Frequently Asked Questions

How do I mock MCP tool calls in tests?

For unit tests, use vi.mock() to replace sunpeak hooks like useToolData with functions that return controlled data. For e2e tests, use simulation files that define deterministic toolInput and toolResult values. The inspector fixture from sunpeak/test loads these simulations and renders your resource components with the mock data in a real browser.

What are simulation files in MCP App testing?

Simulation files are JSON files in your tests/simulations/ directory that define deterministic tool states. Each file specifies the tool name, a userMessage, toolInput (the arguments your tool receives), and toolResult (the structuredContent your resource component renders). sunpeak auto-discovers all *.json files in the simulations directory and uses them for both the inspector UI and e2e tests.

How do I mock external API calls in MCP App tool handler tests?

Use vi.mock() to replace your API client module with a mock that returns controlled responses. Import the mock, set return values with mockResolvedValue(), and assert that your tool handler returns the expected structuredContent. This keeps tool handler tests fast and deterministic without hitting real APIs.

How do I stub sunpeak hooks like useToolData and useAppState in unit tests?

Call vi.mock("sunpeak", () => ({ useToolData: () => ({ output: mockData, isError: false, isLoading: false }), useAppState: () => [mockState, mockSetState] })) at the top of your test file. Set module-level variables for your mock return values and change them between tests to cover different states.

Can I mock server tool responses in MCP App simulation files?

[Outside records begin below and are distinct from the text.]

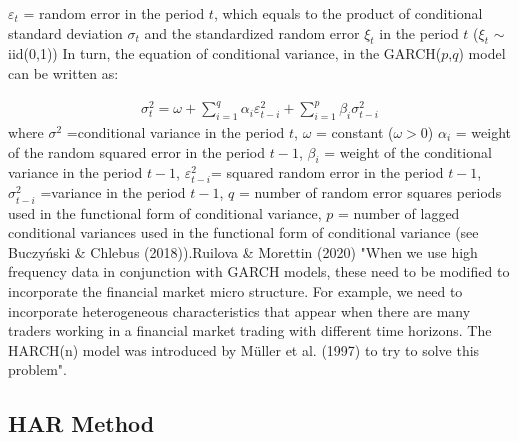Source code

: \documentclass[a4paper,11pt,oneside]{book}
\begin{document}
$\varepsilon_t$ = random error in the period $t$, which equals to the
product of conditional standard deviation $\sigma_t$ and  the
standardized random error $\xi_t$ in the period $t$ ($\xi_t$ $\sim$ iid(0,1))
\newline\newline
In turn, the equation of conditional variance, in the GARCH($p$,$q$) model can be written as:


\begin{equation}
\begin{aligned}
\sigma^2_t = \omega + \sum_{i=1}^{q}\alpha_{i}\varepsilon^{2}_{t-i} + \sum_{i=1}^{p}\beta_{i} \sigma^2_{t-i}
\label{7}
\end{aligned}
\end{equation}
where $\sigma^2$ =conditional variance in the period $t$,\newline
$\omega$ = constant ($\omega>0$)\newline
$\alpha_{i}$ = weight of the random squared error in the period $t-1$,\newline
$\beta_{i}$ = weight of the conditional variance in the period $t-1$,\newline
$\varepsilon^{2}_{t-i}$= squared random error in the period $t-1$,\newline
$\sigma^2_{t-i}$ =variance in the period $t-1$,\newline
$q$ = number of random error squares periods used in the functional form of conditional variance,\newline
$p$ = number of lagged conditional variances used in the
functional form of conditional variance (see Buczyński \& Chlebus (2018)).\newline\newline Ruilova \& Morettin (2020) "When we use high frequency data in conjunction with GARCH models, these need to be modified
to incorporate the financial market micro structure. For example, we need to incorporate heterogeneous
characteristics that appear when there are many traders working in a financial market trading with
different time horizons. The HARCH(n) model was introduced by Müller et al. (1997) to try to solve this problem".

\subsection{HAR Method}
\end{document}

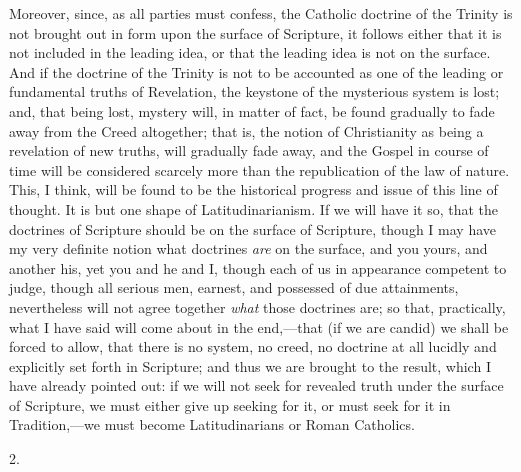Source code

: Moreover, since, as all parties must confess, the Catholic doctrine
of the Trinity is not brought out in form upon the surface of
Scripture, it follows either that it is not included in the leading
idea, or that the leading idea is not on the surface. And if the
doctrine of the Trinity is not to be accounted as one of the leading
or fundamental truths of Revelation, the keystone of the mysterious
system is lost; and, that being lost, mystery will, in matter of fact,
be found gradually to fade away from the Creed altogether; that is,
the notion of Christianity as being a revelation of new truths, will
gradually fade away, and the Gospel in course of time will be
considered scarcely more than the republication of the law of nature.
This, I think, will be found to be the historical progress and issue
of this line of thought. It is but one shape of Latitudinarianism. If
we will have it so, that the doctrines of Scripture should be on the
surface of Scripture, though I may have my very definite notion what
doctrines \emph{are} on the surface, and you yours, and another his,
yet you and he and I, though each of us in appearance competent to
judge, though all serious men, earnest, and possessed of due
attainments, nevertheless will not agree together \emph{what} those
doctrines are; so that, practically, what I have said will come about
in the end,—that (if we are candid) we shall be forced to allow,
that there is no system, no creed, no doctrine at all lucidly and
explicitly set forth in Scripture; and thus we are brought to the
result, which I have already pointed out: if we will not seek for
revealed truth under the surface of Scripture, we must either give up
seeking for it, or must seek for it in Tradition,—we must become
Latitudinarians or Roman Catholics.

2.

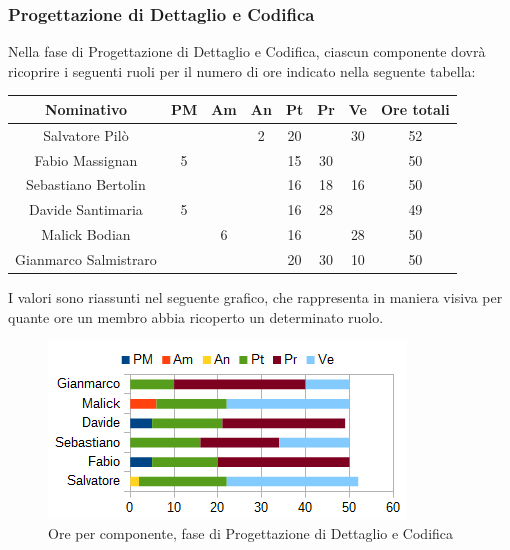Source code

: 		\subsubsection{Progettazione di Dettaglio e Codifica}
		Nella fase di Progettazione di Dettaglio e Codifica, ciascun componente dovrà ricoprire i seguenti ruoli per il numero di ore indicato nella seguente tabella: \\
		\begin{table}[H]
		\centering
		\begin{tabular}{|c|c|c|c|c|c|c|c|}
			\hline
			\textbf{Nominativo}		& \textbf{PM}	& \textbf{Am}	& \textbf{An}	& \textbf{Pt}	& \textbf{Pr}	& \textbf{Ve}	& \textbf{Ore totali}     \\
			\hline
			Salvatore Pilò			& 		& 		& 2		& 20	&		& 30	& 52 \\
			Fabio Massignan			& 5		& 		&		& 15	& 30	& 		& 50 \\
			Sebastiano Bertolin		&		& 		& 		& 16	& 18	& 16	& 50 \\
			Davide Santimaria		& 5		& 		& 		& 16	& 28	&		& 49 \\
			Malick Bodian			& 		& 6		&		& 16	&		& 28	& 50 \\
			Gianmarco Salmistraro	&		& 		& 		& 20	& 30	& 10	& 50 \\
			\hline
		\end{tabular}
		\end{table}
		I valori sono riassunti nel seguente grafico, che rappresenta in maniera visiva per quante ore un membro abbia ricoperto un determinato ruolo. \\
		\begin{figure}[H]
			\centering
			\includegraphics[scale=1]{immagini/grafici/progettazione_dettaglio_codifica-barra.png}
			\caption{Ore per componente, fase di Progettazione di Dettaglio e Codifica}
		\end{figure}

Yes. Add a serverTools field to your simulation file. Each key is a server tool name, and the value is an array of objects with a when condition and a result. The inspector matches the when condition against the tool arguments and returns the matching result, so you can test multi-step interactions without a real backend.

Do I need a ChatGPT or Claude account to test MCP Apps with mocks?

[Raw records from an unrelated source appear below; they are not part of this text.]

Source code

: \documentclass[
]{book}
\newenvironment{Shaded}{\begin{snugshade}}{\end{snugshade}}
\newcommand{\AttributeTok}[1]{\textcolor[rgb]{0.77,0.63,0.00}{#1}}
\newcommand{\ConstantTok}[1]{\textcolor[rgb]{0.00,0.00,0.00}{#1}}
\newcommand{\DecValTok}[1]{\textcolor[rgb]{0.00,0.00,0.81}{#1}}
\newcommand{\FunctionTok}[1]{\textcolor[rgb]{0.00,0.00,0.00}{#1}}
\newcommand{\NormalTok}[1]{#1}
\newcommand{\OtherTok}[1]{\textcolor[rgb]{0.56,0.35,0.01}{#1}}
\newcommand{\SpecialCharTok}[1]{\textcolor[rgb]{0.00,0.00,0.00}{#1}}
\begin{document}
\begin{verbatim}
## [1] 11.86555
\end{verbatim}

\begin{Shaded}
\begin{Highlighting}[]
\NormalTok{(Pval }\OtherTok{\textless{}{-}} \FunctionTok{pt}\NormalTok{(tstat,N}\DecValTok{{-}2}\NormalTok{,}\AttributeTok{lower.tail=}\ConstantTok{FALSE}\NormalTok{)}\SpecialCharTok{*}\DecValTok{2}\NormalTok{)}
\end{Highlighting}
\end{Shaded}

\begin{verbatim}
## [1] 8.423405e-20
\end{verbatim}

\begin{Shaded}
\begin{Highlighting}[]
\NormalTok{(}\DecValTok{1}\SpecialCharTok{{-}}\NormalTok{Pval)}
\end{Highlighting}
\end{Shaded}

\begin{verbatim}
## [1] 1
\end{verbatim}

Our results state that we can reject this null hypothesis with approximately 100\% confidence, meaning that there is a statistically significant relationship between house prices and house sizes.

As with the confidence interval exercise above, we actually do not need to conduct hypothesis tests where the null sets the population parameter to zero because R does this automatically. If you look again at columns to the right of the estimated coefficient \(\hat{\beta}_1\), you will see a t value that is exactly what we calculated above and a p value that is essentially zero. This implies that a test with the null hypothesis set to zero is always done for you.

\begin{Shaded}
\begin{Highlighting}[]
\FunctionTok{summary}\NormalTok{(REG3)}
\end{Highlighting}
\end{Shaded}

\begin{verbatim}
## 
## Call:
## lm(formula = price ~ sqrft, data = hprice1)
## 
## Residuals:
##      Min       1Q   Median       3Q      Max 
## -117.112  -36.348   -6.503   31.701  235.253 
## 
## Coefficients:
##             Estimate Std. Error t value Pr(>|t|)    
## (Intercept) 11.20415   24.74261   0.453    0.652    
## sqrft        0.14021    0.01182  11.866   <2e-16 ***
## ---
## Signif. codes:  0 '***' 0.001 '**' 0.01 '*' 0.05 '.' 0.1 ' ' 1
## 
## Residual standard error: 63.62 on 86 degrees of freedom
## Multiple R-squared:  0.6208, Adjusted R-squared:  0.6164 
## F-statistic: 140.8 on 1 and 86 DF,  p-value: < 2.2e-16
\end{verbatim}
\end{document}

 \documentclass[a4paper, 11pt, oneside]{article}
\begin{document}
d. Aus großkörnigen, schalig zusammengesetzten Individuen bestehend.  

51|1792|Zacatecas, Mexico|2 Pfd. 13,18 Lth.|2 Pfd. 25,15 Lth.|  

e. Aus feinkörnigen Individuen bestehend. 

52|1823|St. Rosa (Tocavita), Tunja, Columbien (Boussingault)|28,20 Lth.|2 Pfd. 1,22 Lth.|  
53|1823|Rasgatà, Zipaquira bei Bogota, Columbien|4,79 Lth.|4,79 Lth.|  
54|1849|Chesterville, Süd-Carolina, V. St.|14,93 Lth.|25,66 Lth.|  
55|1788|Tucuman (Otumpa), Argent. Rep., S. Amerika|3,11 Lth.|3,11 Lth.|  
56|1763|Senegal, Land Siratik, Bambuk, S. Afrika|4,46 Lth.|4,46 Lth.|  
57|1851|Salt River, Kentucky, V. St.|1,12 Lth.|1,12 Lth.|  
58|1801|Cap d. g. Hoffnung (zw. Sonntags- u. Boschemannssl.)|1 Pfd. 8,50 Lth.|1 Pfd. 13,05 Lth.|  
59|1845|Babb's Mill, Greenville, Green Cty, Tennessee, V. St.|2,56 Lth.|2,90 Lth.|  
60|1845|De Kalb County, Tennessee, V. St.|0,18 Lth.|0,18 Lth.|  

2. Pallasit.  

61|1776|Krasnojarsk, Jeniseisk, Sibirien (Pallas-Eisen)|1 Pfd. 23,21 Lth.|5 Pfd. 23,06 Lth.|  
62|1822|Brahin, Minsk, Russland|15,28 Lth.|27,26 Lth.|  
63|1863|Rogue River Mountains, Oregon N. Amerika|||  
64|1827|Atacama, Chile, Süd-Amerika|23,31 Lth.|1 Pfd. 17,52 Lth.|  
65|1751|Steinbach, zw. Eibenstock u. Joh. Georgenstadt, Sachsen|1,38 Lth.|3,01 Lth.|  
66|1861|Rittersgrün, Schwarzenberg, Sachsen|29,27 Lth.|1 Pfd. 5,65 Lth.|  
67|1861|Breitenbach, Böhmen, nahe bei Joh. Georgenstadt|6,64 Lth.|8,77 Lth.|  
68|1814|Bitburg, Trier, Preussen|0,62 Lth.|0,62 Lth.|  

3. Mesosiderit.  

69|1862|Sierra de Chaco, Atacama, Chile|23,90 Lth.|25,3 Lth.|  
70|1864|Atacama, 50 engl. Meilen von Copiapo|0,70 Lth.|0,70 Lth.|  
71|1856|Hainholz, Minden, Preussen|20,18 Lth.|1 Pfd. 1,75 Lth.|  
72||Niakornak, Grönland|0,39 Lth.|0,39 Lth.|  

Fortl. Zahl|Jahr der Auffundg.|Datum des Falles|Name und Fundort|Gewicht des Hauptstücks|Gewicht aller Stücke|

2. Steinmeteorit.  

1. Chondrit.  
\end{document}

No. sunpeak runs a local inspector that replicates both the ChatGPT and Claude host runtimes. All mocking, from simulation files to the inspector fixture, runs locally without any paid subscriptions, API keys, or AI credits. Tests run the same way in CI/CD.

What is the inspector fixture in sunpeak testing?

The inspector fixture is a Playwright test fixture exported from sunpeak/test. It provides a renderTool() method that invokes a tool with mock arguments, renders the resource component inside the sunpeak inspector, and returns a frame locator for assertions. Tests automatically run against both ChatGPT and Claude hosts via Playwright projects.

How do I test error states and edge cases in MCP App resource components?

Create simulation files with edge-case data: empty arrays, null fields, very long strings, missing optional fields, or isError set to true. In unit tests, set your mock useToolData to return isError: true or isLoading: true to test loading and error states. Cover cancelled states by setting isCancelled: true.